Au sujet de son étude publiée en avril en preprint, c’est-à-dire non revue par des pairs, Didier Raoult a affirmé : « C’est juste une étude observationnelle », ajoutant que cette étude, qui conclut à l’efficacité de l’hydroxychloroquine sur la mortalité des patients Covid, « peut servir et elle servira pour l’Histoire ».

Interrogé sur le fait qu’il a administré cette spécialité à des patients Covid pendant plusieurs mois après l’interdiction par le Haut Conseil de la santé publique, Didier Raoult a répondu : « J’avais parfaitement le droit moi, mais aussi les autres, de prescrire de l’hydroxychloroquine ». L’interdiction est « une décision politique mais qui n’engage pas la responsabilité personnelle des médecins ». L’infectiologue, très controversé depuis la crise sanitaire du Covid-19 affirme même que « des milliers de gens qui auraient pu être traités n’ont pas été traités ».

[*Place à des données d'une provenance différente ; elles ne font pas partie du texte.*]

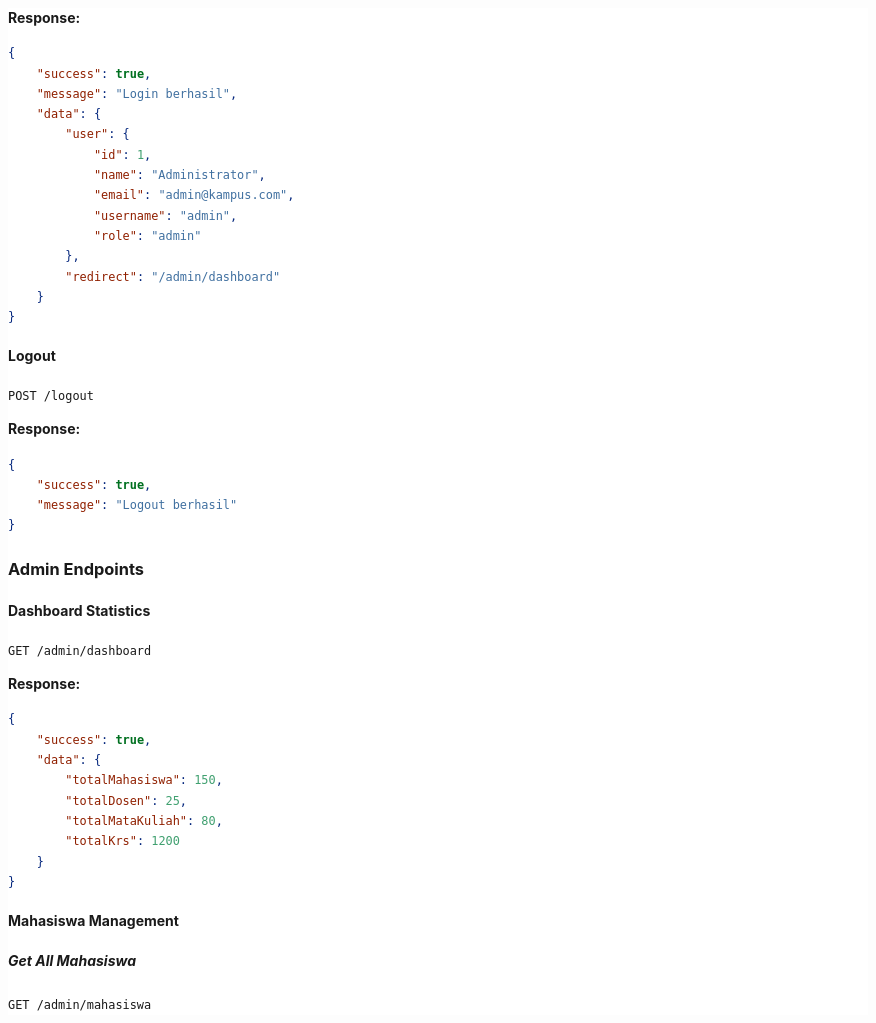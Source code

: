 **Response:**
```json
{
    "success": true,
    "message": "Login berhasil",
    "data": {
        "user": {
            "id": 1,
            "name": "Administrator",
            "email": "admin@kampus.com",
            "username": "admin",
            "role": "admin"
        },
        "redirect": "/admin/dashboard"
    }
}
```

#### Logout
```http
POST /logout
```

**Response:**
```json
{
    "success": true,
    "message": "Logout berhasil"
}
```

### Admin Endpoints

#### Dashboard Statistics
```http
GET /admin/dashboard
```

**Response:**
```json
{
    "success": true,
    "data": {
        "totalMahasiswa": 150,
        "totalDosen": 25,
        "totalMataKuliah": 80,
        "totalKrs": 1200
    }
}
```

#### Mahasiswa Management

##### Get All Mahasiswa
```http
GET /admin/mahasiswa
```
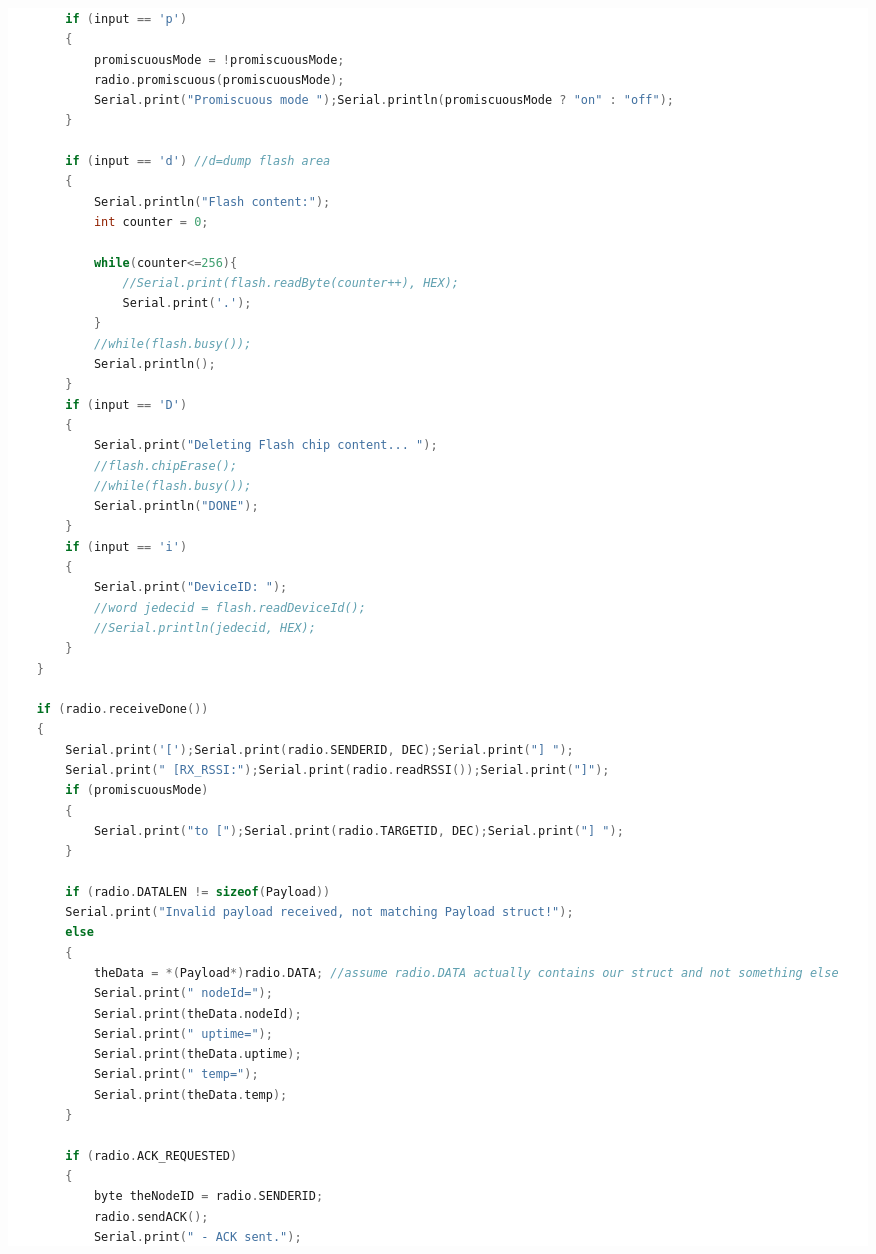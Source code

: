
 ```cpp
        if (input == 'p')
        {
            promiscuousMode = !promiscuousMode;
            radio.promiscuous(promiscuousMode);
            Serial.print("Promiscuous mode ");Serial.println(promiscuousMode ? "on" : "off");
        }

        if (input == 'd') //d=dump flash area
        {
            Serial.println("Flash content:");
            int counter = 0;

            while(counter<=256){
                //Serial.print(flash.readByte(counter++), HEX);
                Serial.print('.');
            }
            //while(flash.busy());
            Serial.println();
        }
        if (input == 'D')
        {
            Serial.print("Deleting Flash chip content... ");
            //flash.chipErase();
            //while(flash.busy());
            Serial.println("DONE");
        }
        if (input == 'i')
        {
            Serial.print("DeviceID: ");
            //word jedecid = flash.readDeviceId();
            //Serial.println(jedecid, HEX);
        }
    }

    if (radio.receiveDone())
    {
        Serial.print('[');Serial.print(radio.SENDERID, DEC);Serial.print("] ");
        Serial.print(" [RX_RSSI:");Serial.print(radio.readRSSI());Serial.print("]");
        if (promiscuousMode)
        {
            Serial.print("to [");Serial.print(radio.TARGETID, DEC);Serial.print("] ");
        }

        if (radio.DATALEN != sizeof(Payload))
        Serial.print("Invalid payload received, not matching Payload struct!");
        else
        {
            theData = *(Payload*)radio.DATA; //assume radio.DATA actually contains our struct and not something else
            Serial.print(" nodeId=");
            Serial.print(theData.nodeId);
            Serial.print(" uptime=");
            Serial.print(theData.uptime);
            Serial.print(" temp=");
            Serial.print(theData.temp);
        }

        if (radio.ACK_REQUESTED)
        {
            byte theNodeID = radio.SENDERID;
            radio.sendACK();
            Serial.print(" - ACK sent.");

```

Dimanche, 16 sociétés savantes de médecine ont interpellé les autorités dans une tribune du journal Le Monde sur « la prescription systématique, aux patients atteints de Covid-19 (…) de médicaments aussi variés que l’hydroxychloroquine, le zinc, l’ivermectine ou l’azithromycine (…) sans bases pharmacologiques solides, et en l’absence de toute preuve d’efficacité ».